More importantly, Durham’s (Wade’s War, 2013, etc.) fourth WWII–based book introduces the men behind such daring raids—and the war’s effect on them. Based in Bassingbourn, England, the B-17 crews in the 91st Bomb Group of the 8th Air Force voluntarily fly into unknown, frequently terrifying situations to deliver their payloads and then pray they make it back to base. Lt. Bob Foster is the pilot of one such 10-member crew, until he suddenly isn’t any longer. That’s because, in a public-relations maneuver, Lt. Harmon Roberts III, son of a key U.S. senator, is appointed the pilot of Foster’s crew, with Foster reluctantly becoming the co-pilot.

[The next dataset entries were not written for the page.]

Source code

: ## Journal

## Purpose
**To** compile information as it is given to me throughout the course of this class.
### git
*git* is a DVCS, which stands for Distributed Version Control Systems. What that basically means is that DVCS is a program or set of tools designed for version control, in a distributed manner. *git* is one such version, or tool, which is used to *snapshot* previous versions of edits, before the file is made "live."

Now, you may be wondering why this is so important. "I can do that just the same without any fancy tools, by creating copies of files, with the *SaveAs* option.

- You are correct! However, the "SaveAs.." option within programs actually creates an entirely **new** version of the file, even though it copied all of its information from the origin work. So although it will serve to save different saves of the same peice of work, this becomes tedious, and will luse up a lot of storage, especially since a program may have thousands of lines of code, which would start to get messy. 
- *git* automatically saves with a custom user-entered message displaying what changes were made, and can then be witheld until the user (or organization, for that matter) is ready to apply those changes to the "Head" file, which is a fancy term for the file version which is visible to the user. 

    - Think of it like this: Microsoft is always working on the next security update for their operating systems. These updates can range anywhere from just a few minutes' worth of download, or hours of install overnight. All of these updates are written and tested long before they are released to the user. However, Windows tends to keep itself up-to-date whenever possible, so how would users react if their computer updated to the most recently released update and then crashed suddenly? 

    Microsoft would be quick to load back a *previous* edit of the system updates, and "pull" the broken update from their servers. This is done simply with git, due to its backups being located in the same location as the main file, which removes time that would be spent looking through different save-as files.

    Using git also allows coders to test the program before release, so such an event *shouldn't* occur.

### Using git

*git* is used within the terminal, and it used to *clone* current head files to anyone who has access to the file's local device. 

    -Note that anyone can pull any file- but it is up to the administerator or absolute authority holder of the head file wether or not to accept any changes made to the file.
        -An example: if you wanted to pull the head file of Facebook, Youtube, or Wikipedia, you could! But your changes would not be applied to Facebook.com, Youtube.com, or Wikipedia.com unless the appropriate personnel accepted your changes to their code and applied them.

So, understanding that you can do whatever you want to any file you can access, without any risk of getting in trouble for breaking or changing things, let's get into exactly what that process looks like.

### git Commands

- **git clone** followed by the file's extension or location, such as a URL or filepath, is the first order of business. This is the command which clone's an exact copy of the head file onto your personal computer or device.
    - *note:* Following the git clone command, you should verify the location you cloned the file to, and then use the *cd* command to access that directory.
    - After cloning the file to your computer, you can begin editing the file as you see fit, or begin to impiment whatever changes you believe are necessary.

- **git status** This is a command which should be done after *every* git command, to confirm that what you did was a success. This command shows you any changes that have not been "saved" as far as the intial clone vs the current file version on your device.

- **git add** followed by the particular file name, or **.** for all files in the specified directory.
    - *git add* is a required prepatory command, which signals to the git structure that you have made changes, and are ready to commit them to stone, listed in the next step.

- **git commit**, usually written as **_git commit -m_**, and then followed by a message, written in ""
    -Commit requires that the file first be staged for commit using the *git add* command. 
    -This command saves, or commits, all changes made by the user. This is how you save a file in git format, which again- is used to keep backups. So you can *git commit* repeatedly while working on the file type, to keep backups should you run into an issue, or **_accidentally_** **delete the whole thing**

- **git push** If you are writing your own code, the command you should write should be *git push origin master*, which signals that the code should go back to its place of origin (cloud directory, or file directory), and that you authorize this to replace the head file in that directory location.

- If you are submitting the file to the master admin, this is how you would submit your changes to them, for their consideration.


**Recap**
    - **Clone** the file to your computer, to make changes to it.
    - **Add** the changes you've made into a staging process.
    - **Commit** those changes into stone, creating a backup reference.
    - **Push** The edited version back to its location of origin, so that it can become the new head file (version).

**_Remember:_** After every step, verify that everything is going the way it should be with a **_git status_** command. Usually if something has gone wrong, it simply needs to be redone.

Naturally, Foster isn’t too thrilled with this development: “He’d stolen my crew, my airplane and now, my medal….I was getting the short end of the stick on this deal and I was sore about it.” Eventually, Foster comes around in his opinion of Roberts, which is the key to the narrative of this novel, as the pair will have to work together well to survive in the daunting months and years that follow. In his author’s note, Durham explains his motivation for writing: “I…have worked to present an accurate if fictional look at the conditions in which the brave crews flew and fought.” He’s met his goal; the research fueled by Durham’s passion shines through in the terrifying battle scenes that he brings alive for readers, successfully capturing the overwhelming attacks such bombers faced. Other than Foster and Roberts, Durham’s characters aren’t as well developed, but that doesn’t detract much from his story. The deliberate pacing of the novel’s action and the development of the friendship between the two main characters also sustain this enjoyable military thriller.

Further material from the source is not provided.